■ **Work required**: Repeat only the lines below from the one containing "<!--inarticleads1-->" through the one containing "1. Ambil 1 sdt garam ubtuk bumbui ikan", inclusive, exactly as written.

■ **Given entries**:
========================

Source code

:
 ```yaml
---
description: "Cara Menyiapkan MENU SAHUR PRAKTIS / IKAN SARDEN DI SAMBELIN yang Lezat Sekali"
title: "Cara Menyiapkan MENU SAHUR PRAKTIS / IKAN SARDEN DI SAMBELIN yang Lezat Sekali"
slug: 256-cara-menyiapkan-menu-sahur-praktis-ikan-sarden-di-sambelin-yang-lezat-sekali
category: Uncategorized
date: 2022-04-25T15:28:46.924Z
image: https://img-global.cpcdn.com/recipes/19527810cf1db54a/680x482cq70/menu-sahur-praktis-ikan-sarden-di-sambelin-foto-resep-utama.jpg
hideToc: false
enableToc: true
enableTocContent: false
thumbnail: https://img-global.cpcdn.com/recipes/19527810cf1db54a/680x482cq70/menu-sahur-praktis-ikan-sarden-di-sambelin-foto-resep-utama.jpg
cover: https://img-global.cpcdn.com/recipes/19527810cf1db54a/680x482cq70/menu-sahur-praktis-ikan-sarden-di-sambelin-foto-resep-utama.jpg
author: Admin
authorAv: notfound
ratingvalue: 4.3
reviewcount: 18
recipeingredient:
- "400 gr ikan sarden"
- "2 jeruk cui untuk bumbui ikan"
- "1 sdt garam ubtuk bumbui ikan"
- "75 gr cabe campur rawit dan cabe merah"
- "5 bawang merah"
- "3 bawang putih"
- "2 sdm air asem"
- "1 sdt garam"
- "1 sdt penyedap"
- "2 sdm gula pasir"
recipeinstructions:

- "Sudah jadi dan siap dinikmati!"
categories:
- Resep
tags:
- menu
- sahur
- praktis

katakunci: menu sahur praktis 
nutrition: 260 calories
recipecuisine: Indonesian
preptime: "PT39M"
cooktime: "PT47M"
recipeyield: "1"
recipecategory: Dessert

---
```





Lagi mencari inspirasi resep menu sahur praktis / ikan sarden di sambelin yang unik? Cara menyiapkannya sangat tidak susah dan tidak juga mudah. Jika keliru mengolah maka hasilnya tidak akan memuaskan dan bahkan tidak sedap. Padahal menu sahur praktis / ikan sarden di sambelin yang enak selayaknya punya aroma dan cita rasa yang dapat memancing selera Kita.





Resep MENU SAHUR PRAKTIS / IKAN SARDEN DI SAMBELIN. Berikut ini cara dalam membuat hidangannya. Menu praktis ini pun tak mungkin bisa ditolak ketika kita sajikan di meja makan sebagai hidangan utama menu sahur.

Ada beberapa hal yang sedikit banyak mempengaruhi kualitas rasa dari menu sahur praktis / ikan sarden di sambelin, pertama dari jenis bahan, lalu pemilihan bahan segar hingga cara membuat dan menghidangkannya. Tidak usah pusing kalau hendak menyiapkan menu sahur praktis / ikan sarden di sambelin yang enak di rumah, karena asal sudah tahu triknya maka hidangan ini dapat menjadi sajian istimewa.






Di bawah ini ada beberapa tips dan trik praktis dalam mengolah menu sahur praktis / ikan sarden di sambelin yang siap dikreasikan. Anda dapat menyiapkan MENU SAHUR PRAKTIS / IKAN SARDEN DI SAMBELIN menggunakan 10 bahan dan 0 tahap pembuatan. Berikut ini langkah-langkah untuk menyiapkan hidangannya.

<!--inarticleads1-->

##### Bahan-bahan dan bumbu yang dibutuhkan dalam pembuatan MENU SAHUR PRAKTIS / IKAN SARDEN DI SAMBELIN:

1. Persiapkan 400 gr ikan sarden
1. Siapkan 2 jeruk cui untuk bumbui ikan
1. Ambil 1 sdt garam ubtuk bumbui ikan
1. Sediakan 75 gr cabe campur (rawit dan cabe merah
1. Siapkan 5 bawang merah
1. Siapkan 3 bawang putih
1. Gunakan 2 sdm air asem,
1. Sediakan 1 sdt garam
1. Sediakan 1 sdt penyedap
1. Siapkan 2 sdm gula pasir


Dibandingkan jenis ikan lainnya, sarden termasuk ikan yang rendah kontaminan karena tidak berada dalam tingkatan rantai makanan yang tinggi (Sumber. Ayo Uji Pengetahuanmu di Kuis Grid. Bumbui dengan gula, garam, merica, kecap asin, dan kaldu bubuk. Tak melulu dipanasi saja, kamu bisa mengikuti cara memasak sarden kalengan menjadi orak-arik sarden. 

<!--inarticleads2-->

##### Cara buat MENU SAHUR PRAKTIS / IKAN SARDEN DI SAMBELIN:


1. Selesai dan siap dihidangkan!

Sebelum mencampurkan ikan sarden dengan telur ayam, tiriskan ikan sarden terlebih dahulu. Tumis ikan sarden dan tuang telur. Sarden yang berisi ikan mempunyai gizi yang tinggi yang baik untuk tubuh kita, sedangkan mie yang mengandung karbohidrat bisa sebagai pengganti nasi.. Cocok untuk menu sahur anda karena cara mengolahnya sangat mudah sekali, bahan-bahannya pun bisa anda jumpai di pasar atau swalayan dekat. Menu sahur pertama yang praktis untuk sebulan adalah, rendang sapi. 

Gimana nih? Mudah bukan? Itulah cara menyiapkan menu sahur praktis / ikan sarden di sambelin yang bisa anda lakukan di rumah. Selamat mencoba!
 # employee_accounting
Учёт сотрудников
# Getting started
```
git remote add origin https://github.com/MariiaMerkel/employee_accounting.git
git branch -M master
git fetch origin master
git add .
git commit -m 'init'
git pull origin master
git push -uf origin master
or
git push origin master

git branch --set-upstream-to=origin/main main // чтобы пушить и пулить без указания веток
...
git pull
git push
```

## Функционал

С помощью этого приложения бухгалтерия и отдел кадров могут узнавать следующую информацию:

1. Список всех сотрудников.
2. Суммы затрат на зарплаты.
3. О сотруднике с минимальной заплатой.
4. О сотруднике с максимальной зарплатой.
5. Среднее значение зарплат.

========================

■ **Solution**:
<!--inarticleads1-->

##### Bahan-bahan dan bumbu yang dibutuhkan dalam pembuatan MENU SAHUR PRAKTIS / IKAN SARDEN DI SAMBELIN:

1. Persiapkan 400 gr ikan sarden
1. Siapkan 2 jeruk cui untuk bumbui ikan
1. Ambil 1 sdt garam ubtuk bumbui ikan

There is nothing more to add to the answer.